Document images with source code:
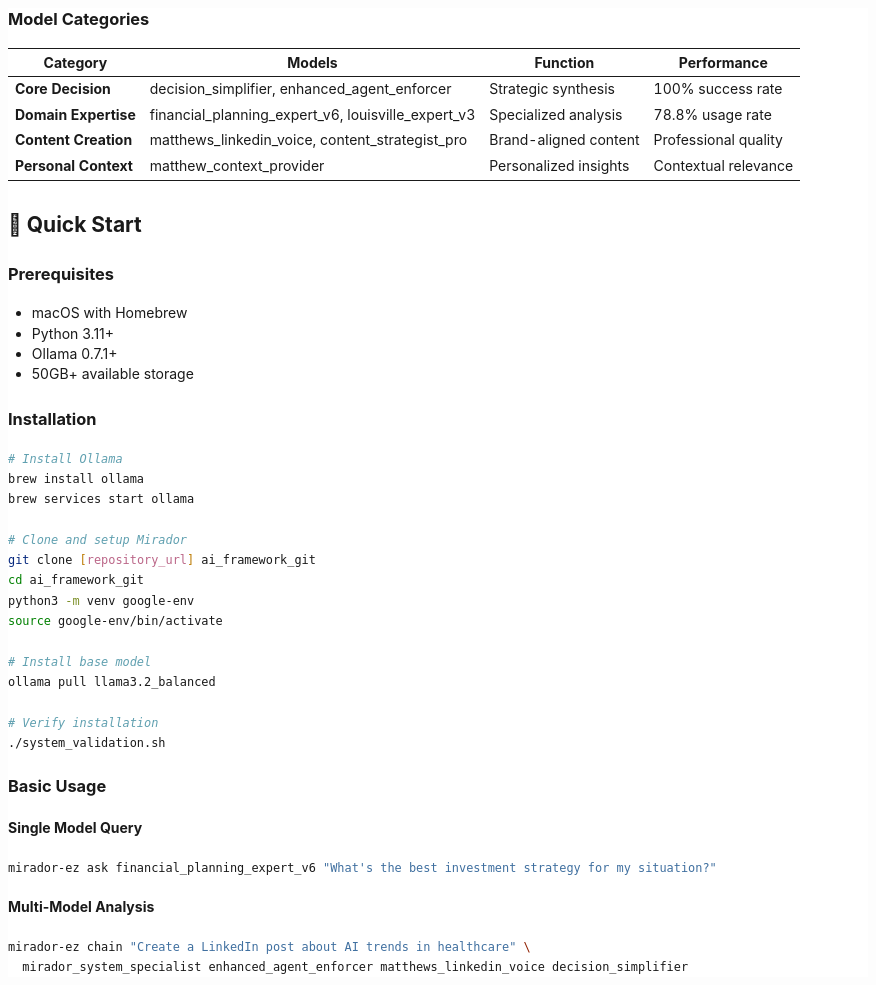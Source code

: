 ### Model Categories

| Category | Models | Function | Performance |
|----------|--------|----------|-------------|
| **Core Decision** | decision_simplifier, enhanced_agent_enforcer | Strategic synthesis | 100% success rate |
| **Domain Expertise** | financial_planning_expert_v6, louisville_expert_v3 | Specialized analysis | 78.8% usage rate |
| **Content Creation** | matthews_linkedin_voice, content_strategist_pro | Brand-aligned content | Professional quality |
| **Personal Context** | matthew_context_provider | Personalized insights | Contextual relevance |

## 🚀 Quick Start

### Prerequisites

- macOS with Homebrew
- Python 3.11+
- Ollama 0.7.1+
- 50GB+ available storage

### Installation

```bash
# Install Ollama
brew install ollama
brew services start ollama

# Clone and setup Mirador
git clone [repository_url] ai_framework_git
cd ai_framework_git
python3 -m venv google-env
source google-env/bin/activate

# Install base model
ollama pull llama3.2_balanced

# Verify installation
./system_validation.sh
```

### Basic Usage

#### Single Model Query
```bash
mirador-ez ask financial_planning_expert_v6 "What's the best investment strategy for my situation?"
```

#### Multi-Model Analysis
```bash
mirador-ez chain "Create a LinkedIn post about AI trends in healthcare" \
  mirador_system_specialist enhanced_agent_enforcer matthews_linkedin_voice decision_simplifier
```
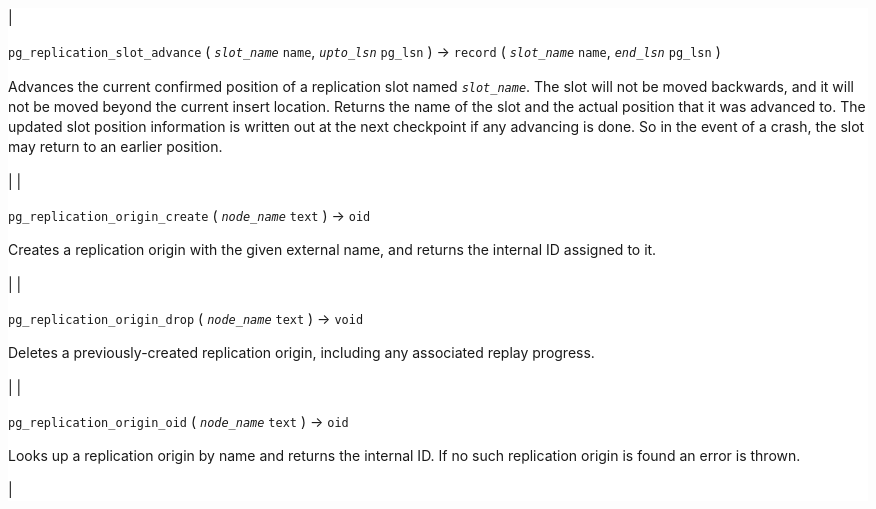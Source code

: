| <p><code>pg_replication_slot_advance</code> ( <em><code>slot_name</code></em> <code>name</code>, <em><code>upto_lsn</code></em> <code>pg_lsn</code> ) → <code>record</code> ( <em><code>slot_name</code></em> <code>name</code>, <em><code>end_lsn</code></em> <code>pg_lsn</code> )</p><p>Advances the current confirmed position of a replication slot named <em><code>slot_name</code></em>. The slot will not be moved backwards, and it will not be moved beyond the current insert location. Returns the name of the slot and the actual position that it was advanced to. The updated slot position information is written out at the next checkpoint if any advancing is done. So in the event of a crash, the slot may return to an earlier position.</p>                                                                                                                                                                                                                                                                                                                                                                                                                                                                                    |
| <p><code>pg_replication_origin_create</code> ( <em><code>node_name</code></em> <code>text</code> ) → <code>oid</code></p><p>Creates a replication origin with the given external name, and returns the internal ID assigned to it.</p>                                                                                                                                                                                                                                                                                                                                                                                                                                                                                                                                                                                                                                                                                                                                                                                                                                                                                                                                                                                                                |
| <p><code>pg_replication_origin_drop</code> ( <em><code>node_name</code></em> <code>text</code> ) → <code>void</code></p><p>Deletes a previously-created replication origin, including any associated replay progress.</p>                                                                                                                                                                                                                                                                                                                                                                                                                                                                                                                                                                                                                                                                                                                                                                                                                                                                                                                                                                                                                             |
| <p><code>pg_replication_origin_oid</code> ( <em><code>node_name</code></em> <code>text</code> ) → <code>oid</code></p><p>Looks up a replication origin by name and returns the internal ID. If no such replication origin is found an error is thrown.</p>                                                                                                                                                                                                                                                                                                                                                                                                                                                                                                                                                                                                                                                                                                                                                                                                                                                                                                                                                                                            |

■ The task: Leave out the pictures and set down all of the data exactly.

■ Output of the task:
Source code

: ### Model Categories

| Category | Models | Function | Performance |
|----------|--------|----------|-------------|
| **Core Decision** | decision_simplifier, enhanced_agent_enforcer | Strategic synthesis | 100% success rate |
| **Domain Expertise** | financial_planning_expert_v6, louisville_expert_v3 | Specialized analysis | 78.8% usage rate |
| **Content Creation** | matthews_linkedin_voice, content_strategist_pro | Brand-aligned content | Professional quality |
| **Personal Context** | matthew_context_provider | Personalized insights | Contextual relevance |

## 🚀 Quick Start

### Prerequisites

- macOS with Homebrew
- Python 3.11+
- Ollama 0.7.1+
- 50GB+ available storage

### Installation

```bash
# Install Ollama
brew install ollama
brew services start ollama

# Clone and setup Mirador
git clone [repository_url] ai_framework_git
cd ai_framework_git
python3 -m venv google-env
source google-env/bin/activate

# Install base model
ollama pull llama3.2_balanced

# Verify installation
./system_validation.sh
```

### Basic Usage

#### Single Model Query
```bash
mirador-ez ask financial_planning_expert_v6 "What's the best investment strategy for my situation?"
```

#### Multi-Model Analysis
```bash
mirador-ez chain "Create a LinkedIn post about AI trends in healthcare" \
  mirador_system_specialist enhanced_agent_enforcer matthews_linkedin_voice decision_simplifier
```
Source code

:| <p><code>pg_replication_slot_advance</code> ( <em><code>slot_name</code></em> <code>name</code>, <em><code>upto_lsn</code></em> <code>pg_lsn</code> ) → <code>record</code> ( <em><code>slot_name</code></em> <code>name</code>, <em><code>end_lsn</code></em> <code>pg_lsn</code> )</p><p>Advances the current confirmed position of a replication slot named <em><code>slot_name</code></em>. The slot will not be moved backwards, and it will not be moved beyond the current insert location. Returns the name of the slot and the actual position that it was advanced to. The updated slot position information is written out at the next checkpoint if any advancing is done. So in the event of a crash, the slot may return to an earlier position.</p>                                                                                                                                                                                                                                                                                                                                                                                                                                                                                    |
| <p><code>pg_replication_origin_create</code> ( <em><code>node_name</code></em> <code>text</code> ) → <code>oid</code></p><p>Creates a replication origin with the given external name, and returns the internal ID assigned to it.</p>                                                                                                                                                                                                                                                                                                                                                                                                                                                                                                                                                                                                                                                                                                                                                                                                                                                                                                                                                                                                                |
| <p><code>pg_replication_origin_drop</code> ( <em><code>node_name</code></em> <code>text</code> ) → <code>void</code></p><p>Deletes a previously-created replication origin, including any associated replay progress.</p>                                                                                                                                                                                                                                                                                                                                                                                                                                                                                                                                                                                                                                                                                                                                                                                                                                                                                                                                                                                                                             |
| <p><code>pg_replication_origin_oid</code> ( <em><code>node_name</code></em> <code>text</code> ) → <code>oid</code></p><p>Looks up a replication origin by name and returns the internal ID. If no such replication origin is found an error is thrown.</p>                                                                                                                                                                                                                                                                                                                                                                                                                                                                                                                                                                                                                                                                                                                                                                                                                                                                                                                                                                                            |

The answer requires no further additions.